Rolls-Royce chief cautions UK’s Cameron govt against cut on R&D grants; Osborne cuts expenditure, plans more spending for housing sector
Britain's leading engineering company Rolls-Royce has flayed the reported move of the Cameron government to chop R&D grants for businesses under the expenditure review program. The company is into the production of aircraft engines and submarine engineering.
It has been reported that the Department for Business, Innovation and Skills, which oversees grant support, has been asked to cut the grants and save 20 percent from its 18 billion pounds (AU$37.38 billion) budget.
Chief executive of Rolls-Royce, Warren East, told the BBC that he was in touch with Chancellor of the exchequer George Osborne and urged him to relook the proposal in the Autumn Statement and Spending Review.
The engineering company employs more than 21,000 people in the UK, in which 9,000 are engineers. East said companies like Rolls-Royce that offer high-value, highly technical jobs are vital for the nation’s economy. The government also wants to promote such jobs because they are hard to replicate and involved in things the world wants to buy.
Rolls-Royce's UK division generates an annual sale of 5.7 billion pounds (AU$11.83 billion), in which 75 percent comes from exports. That is about two percent of the total goods exported from Britain.
R&D concern
The CEO’s concern is that if the government cuts grants for business and scientific research and development, it will adversely impact Britain's engineering future.
“It does have a negative impact on the engineering ecosystem,” East said and added it will have headwinds on jobs at some stage, particularly when there is a “positive impact from research and development grants from other parts of the world.”

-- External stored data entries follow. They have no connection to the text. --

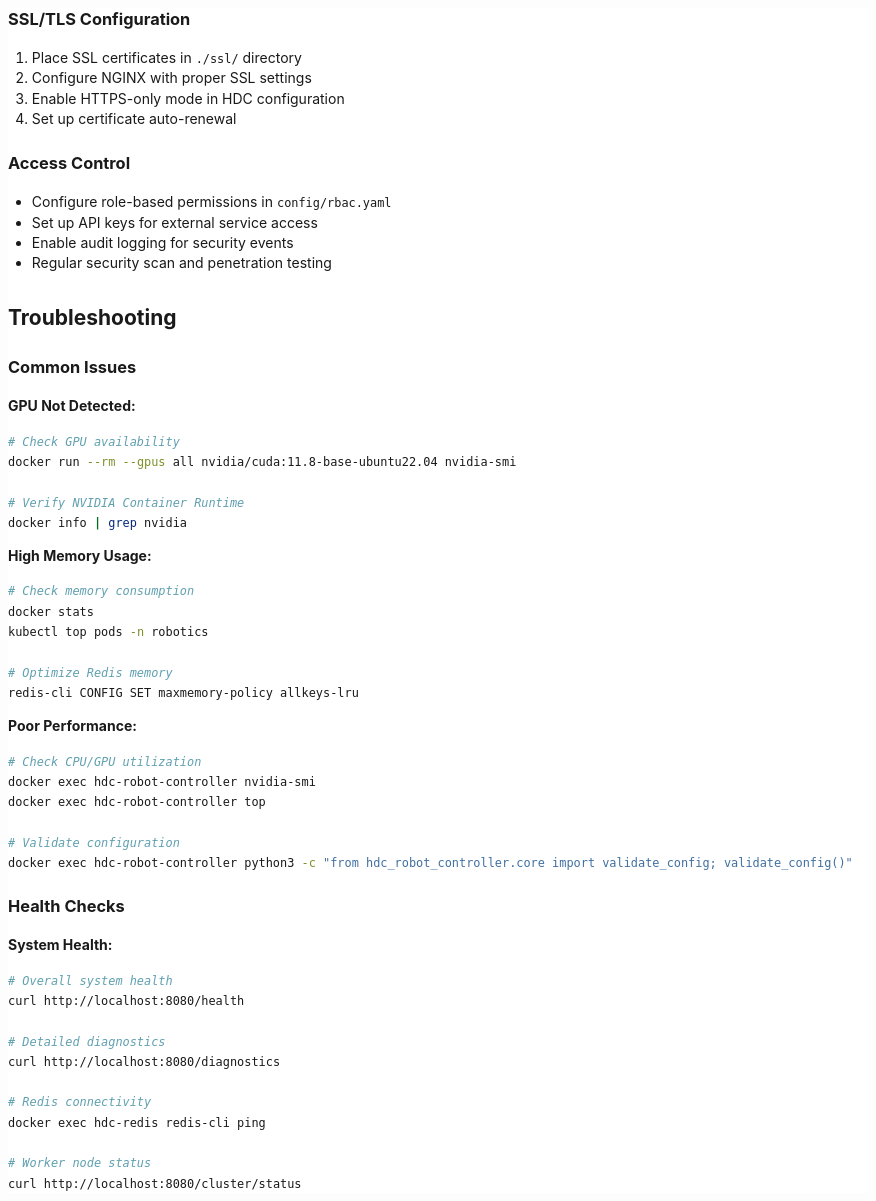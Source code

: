 ### SSL/TLS Configuration
1. Place SSL certificates in `./ssl/` directory
2. Configure NGINX with proper SSL settings
3. Enable HTTPS-only mode in HDC configuration
4. Set up certificate auto-renewal

### Access Control
- Configure role-based permissions in `config/rbac.yaml`
- Set up API keys for external service access
- Enable audit logging for security events
- Regular security scan and penetration testing

## Troubleshooting

### Common Issues

**GPU Not Detected:**
```bash
# Check GPU availability
docker run --rm --gpus all nvidia/cuda:11.8-base-ubuntu22.04 nvidia-smi

# Verify NVIDIA Container Runtime
docker info | grep nvidia
```

**High Memory Usage:**
```bash
# Check memory consumption
docker stats
kubectl top pods -n robotics

# Optimize Redis memory
redis-cli CONFIG SET maxmemory-policy allkeys-lru
```

**Poor Performance:**
```bash
# Check CPU/GPU utilization
docker exec hdc-robot-controller nvidia-smi
docker exec hdc-robot-controller top

# Validate configuration
docker exec hdc-robot-controller python3 -c "from hdc_robot_controller.core import validate_config; validate_config()"
```

### Health Checks

**System Health:**
```bash
# Overall system health
curl http://localhost:8080/health

# Detailed diagnostics  
curl http://localhost:8080/diagnostics

# Redis connectivity
docker exec hdc-redis redis-cli ping

# Worker node status
curl http://localhost:8080/cluster/status
```
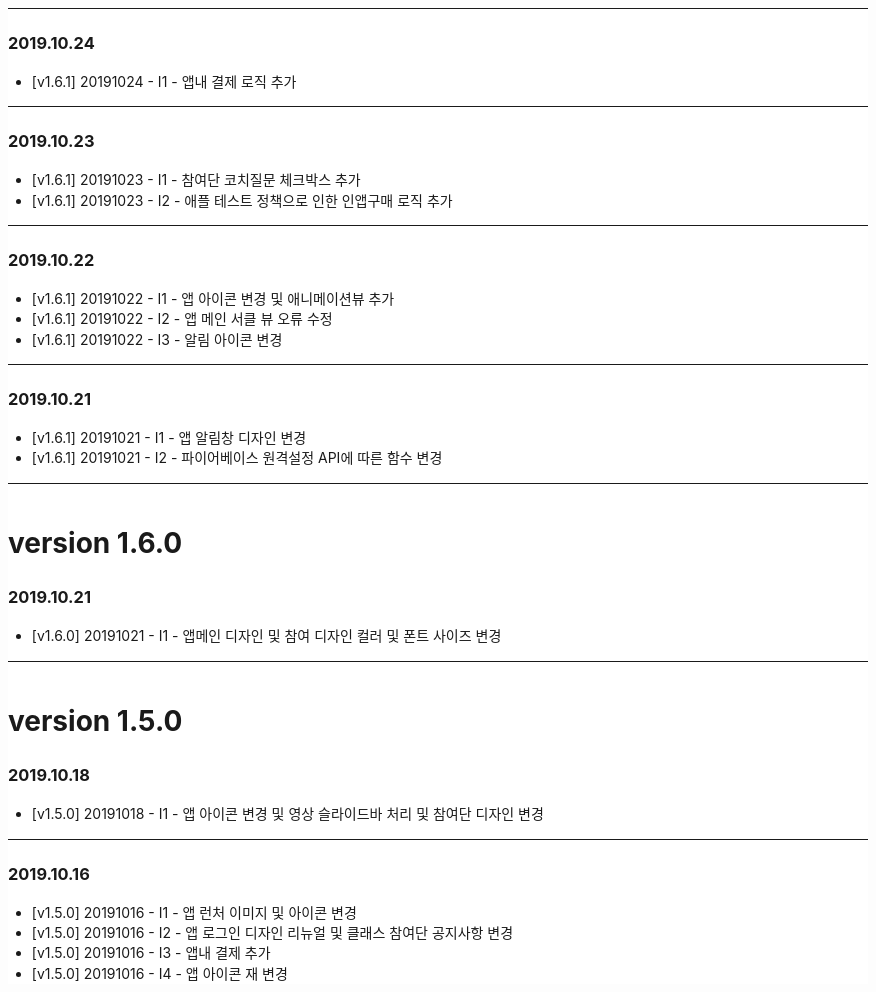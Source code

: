 ******

### 2019.10.24

- [v1.6.1] 20191024 - I1 - 앱내 결제 로직 추가

******

### 2019.10.23

- [v1.6.1] 20191023 - I1 - 참여단 코치질문 체크박스 추가
- [v1.6.1] 20191023 - I2 - 애플 테스트 정책으로 인한 인앱구매 로직 추가

******

### 2019.10.22

- [v1.6.1] 20191022 - I1 - 앱 아이콘 변경 및 애니메이션뷰 추가
- [v1.6.1] 20191022 - I2 - 앱 메인 서클 뷰 오류 수정
- [v1.6.1] 20191022 - I3 - 알림 아이콘 변경

******

### 2019.10.21

- [v1.6.1] 20191021 - I1 - 앱 알림창 디자인 변경 
- [v1.6.1] 20191021 - I2 - 파이어베이스 원격설정 API에 따른 함수 변경

******

# version 1.6.0

### 2019.10.21

- [v1.6.0] 20191021 - I1 - 앱메인 디자인 및 참여 디자인 컬러 및 폰트 사이즈 변경 

******

# version 1.5.0

### 2019.10.18

- [v1.5.0] 20191018 - I1 - 앱 아이콘 변경 및 영상 슬라이드바 처리 및 참여단 디자인 변경 

******

### 2019.10.16

- [v1.5.0] 20191016 - I1 - 앱 런처 이미지 및 아이콘 변경
- [v1.5.0] 20191016 - I2 - 앱 로그인 디자인 리뉴얼 및 클래스 참여단 공지사항 변경
- [v1.5.0] 20191016 - I3 - 앱내 결제 추가
- [v1.5.0] 20191016 - I4 - 앱 아이콘 재 변경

Innovate UK distributes 500 million pounds (AU$1.013 billion) of grants every year. Many believe this grant will be chopped. An alternate proposal is to turn some of the grants into loans and move the costs off the government's side and have it placed on the recipient companies as debt finance. That will make a revenue stream for the government.
But East claimed that much of the money it gets as grants goes for university research funding. Therefore, the plan to convert them into repayable loans is not a wise idea. Rolls-Royce said the government's direct grant investment has been supporting recepient businesses.
“For every £1 that flows rom the government into industry, we add £17 of investment in research and development, capital expenditure and training,” East said.
Housing sector bonanza
According to the BBC, the Spending Review of Osborne is about a five-year projection of government's income and exenditure and maps out how 4 trillion pounds (AU$8.3 trillion) of taxpayers' money will have to be spent.
The Autumn Statement and Spending Review has spending limits for the next five years with details of the government's taxation and deficit cutting initiatives.
The UK will cut annual welfare spending by 12 billion pounds and all government departments will have to find a total of 20 billion pounds in savings to create a budget surplus by 2020. At the same time, Osborne will go liberal in the housing funding front with plans to address the “crisis of home ownership in our country” by unveiling the “the biggest affordable house building program since the 1970s."
It will include 2.3 billion pounds (AU$4.9 billion) of direct funding to developers for creating "starter homes" meant for first-time buyers. The government will support newbie buyers with a 20 percent discount on prices up to 450,000 pounds in London and elsewhere in the UK.